Excerpted records section start
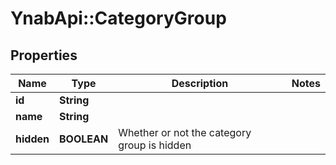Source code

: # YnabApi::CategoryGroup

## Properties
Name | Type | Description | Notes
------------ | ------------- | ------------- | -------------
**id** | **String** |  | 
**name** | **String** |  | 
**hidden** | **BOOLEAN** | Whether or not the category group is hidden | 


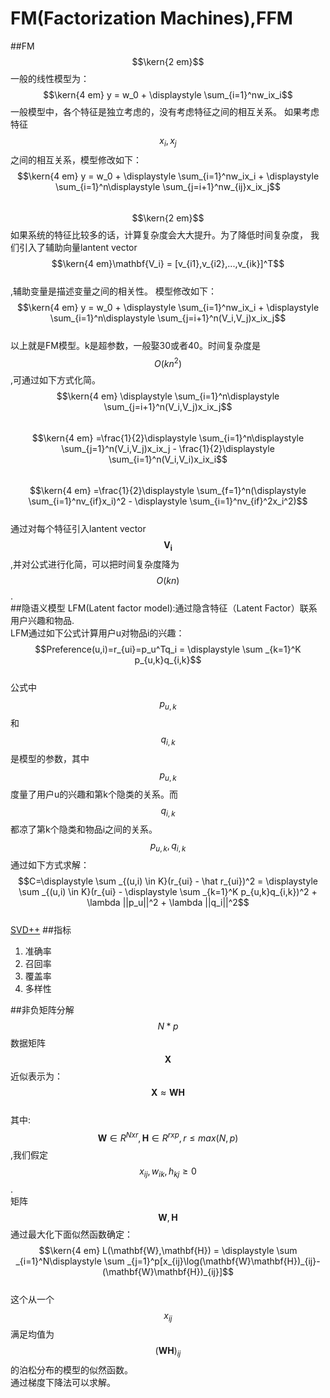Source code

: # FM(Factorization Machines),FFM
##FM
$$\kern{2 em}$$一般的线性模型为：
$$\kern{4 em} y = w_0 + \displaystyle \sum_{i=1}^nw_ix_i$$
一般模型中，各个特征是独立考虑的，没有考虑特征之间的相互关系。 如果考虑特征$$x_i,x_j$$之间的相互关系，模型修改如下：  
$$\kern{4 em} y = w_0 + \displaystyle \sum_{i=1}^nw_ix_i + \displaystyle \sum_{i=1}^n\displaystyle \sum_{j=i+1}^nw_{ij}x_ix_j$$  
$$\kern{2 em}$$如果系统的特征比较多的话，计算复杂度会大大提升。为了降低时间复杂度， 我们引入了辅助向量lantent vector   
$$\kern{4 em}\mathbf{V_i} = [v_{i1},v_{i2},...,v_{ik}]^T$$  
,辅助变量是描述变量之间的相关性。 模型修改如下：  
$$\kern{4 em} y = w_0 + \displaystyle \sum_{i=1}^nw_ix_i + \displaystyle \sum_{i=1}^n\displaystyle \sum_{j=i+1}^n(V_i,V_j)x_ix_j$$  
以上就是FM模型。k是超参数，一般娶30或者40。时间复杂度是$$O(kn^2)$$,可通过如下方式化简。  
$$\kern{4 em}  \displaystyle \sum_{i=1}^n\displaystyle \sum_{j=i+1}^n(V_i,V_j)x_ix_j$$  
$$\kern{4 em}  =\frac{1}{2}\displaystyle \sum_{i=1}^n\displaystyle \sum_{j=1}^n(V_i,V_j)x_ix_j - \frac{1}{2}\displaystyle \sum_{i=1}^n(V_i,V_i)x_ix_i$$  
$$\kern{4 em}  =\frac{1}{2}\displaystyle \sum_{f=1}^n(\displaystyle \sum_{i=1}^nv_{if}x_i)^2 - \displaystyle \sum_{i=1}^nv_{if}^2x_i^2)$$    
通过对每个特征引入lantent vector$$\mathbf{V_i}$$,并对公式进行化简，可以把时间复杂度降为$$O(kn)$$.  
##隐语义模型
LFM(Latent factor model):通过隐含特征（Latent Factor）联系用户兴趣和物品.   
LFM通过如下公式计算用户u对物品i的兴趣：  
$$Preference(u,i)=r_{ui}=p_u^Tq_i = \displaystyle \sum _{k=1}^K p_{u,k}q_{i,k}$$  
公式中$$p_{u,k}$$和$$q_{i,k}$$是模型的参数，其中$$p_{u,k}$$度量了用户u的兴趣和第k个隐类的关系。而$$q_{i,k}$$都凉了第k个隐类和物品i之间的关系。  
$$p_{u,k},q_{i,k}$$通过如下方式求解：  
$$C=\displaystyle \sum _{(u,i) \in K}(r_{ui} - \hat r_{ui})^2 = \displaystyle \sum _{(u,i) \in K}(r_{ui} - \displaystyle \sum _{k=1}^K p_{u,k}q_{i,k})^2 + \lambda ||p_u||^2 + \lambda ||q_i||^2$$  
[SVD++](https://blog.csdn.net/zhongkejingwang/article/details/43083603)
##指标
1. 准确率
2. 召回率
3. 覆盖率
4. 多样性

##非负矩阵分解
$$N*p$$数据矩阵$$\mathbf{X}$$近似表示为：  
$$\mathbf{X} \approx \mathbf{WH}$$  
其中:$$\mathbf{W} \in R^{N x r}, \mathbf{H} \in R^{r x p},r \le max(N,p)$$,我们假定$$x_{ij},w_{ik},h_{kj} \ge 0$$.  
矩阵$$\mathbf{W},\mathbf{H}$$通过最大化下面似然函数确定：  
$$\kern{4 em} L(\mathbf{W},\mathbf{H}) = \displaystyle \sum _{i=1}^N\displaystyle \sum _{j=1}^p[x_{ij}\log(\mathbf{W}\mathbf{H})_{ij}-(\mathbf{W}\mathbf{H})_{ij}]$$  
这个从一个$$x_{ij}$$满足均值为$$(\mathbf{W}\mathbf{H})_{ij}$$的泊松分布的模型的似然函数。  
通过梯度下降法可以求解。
Excerpted records section end
Excerpted records section start
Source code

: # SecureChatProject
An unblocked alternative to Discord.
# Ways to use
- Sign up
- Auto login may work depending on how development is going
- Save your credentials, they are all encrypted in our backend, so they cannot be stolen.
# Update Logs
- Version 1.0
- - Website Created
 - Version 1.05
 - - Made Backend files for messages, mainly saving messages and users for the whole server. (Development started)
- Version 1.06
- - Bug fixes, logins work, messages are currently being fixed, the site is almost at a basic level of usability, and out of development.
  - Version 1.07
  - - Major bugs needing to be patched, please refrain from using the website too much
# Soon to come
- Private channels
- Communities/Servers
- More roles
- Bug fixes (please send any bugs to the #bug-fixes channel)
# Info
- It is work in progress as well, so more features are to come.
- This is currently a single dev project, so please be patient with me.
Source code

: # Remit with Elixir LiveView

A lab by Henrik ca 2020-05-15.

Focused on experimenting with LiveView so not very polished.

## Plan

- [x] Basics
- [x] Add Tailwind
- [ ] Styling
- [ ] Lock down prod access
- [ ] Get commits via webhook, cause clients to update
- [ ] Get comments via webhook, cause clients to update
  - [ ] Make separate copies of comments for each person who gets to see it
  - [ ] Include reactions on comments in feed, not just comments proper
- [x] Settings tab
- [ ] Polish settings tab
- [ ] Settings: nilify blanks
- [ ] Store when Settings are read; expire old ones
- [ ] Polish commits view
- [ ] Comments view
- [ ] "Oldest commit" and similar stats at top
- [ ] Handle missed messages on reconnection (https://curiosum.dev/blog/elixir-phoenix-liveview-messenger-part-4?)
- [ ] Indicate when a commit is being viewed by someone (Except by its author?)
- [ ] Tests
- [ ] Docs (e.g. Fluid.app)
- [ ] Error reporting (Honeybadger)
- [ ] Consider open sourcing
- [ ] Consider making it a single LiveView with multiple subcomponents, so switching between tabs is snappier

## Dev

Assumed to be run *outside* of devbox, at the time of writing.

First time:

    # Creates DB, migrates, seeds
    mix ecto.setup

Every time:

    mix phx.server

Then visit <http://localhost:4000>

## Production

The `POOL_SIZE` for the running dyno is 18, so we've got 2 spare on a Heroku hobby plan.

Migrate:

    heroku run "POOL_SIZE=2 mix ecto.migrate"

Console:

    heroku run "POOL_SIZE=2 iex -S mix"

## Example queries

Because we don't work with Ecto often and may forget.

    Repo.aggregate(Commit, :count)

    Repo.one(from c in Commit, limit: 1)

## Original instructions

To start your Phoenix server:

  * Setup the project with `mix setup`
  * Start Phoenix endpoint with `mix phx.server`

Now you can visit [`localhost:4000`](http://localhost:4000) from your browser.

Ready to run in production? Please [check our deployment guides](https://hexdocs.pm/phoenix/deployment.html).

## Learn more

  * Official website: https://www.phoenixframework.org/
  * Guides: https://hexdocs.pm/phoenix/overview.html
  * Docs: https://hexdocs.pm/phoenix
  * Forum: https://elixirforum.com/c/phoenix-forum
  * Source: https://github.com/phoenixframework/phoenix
Excerpted records section end
• Task description:
When the word "clients" appears in a line of the listing, pull that line out.

• Response box:
- [ ] Get commits via webhook, cause clients to update
- [ ] Get comments via webhook, cause clients to update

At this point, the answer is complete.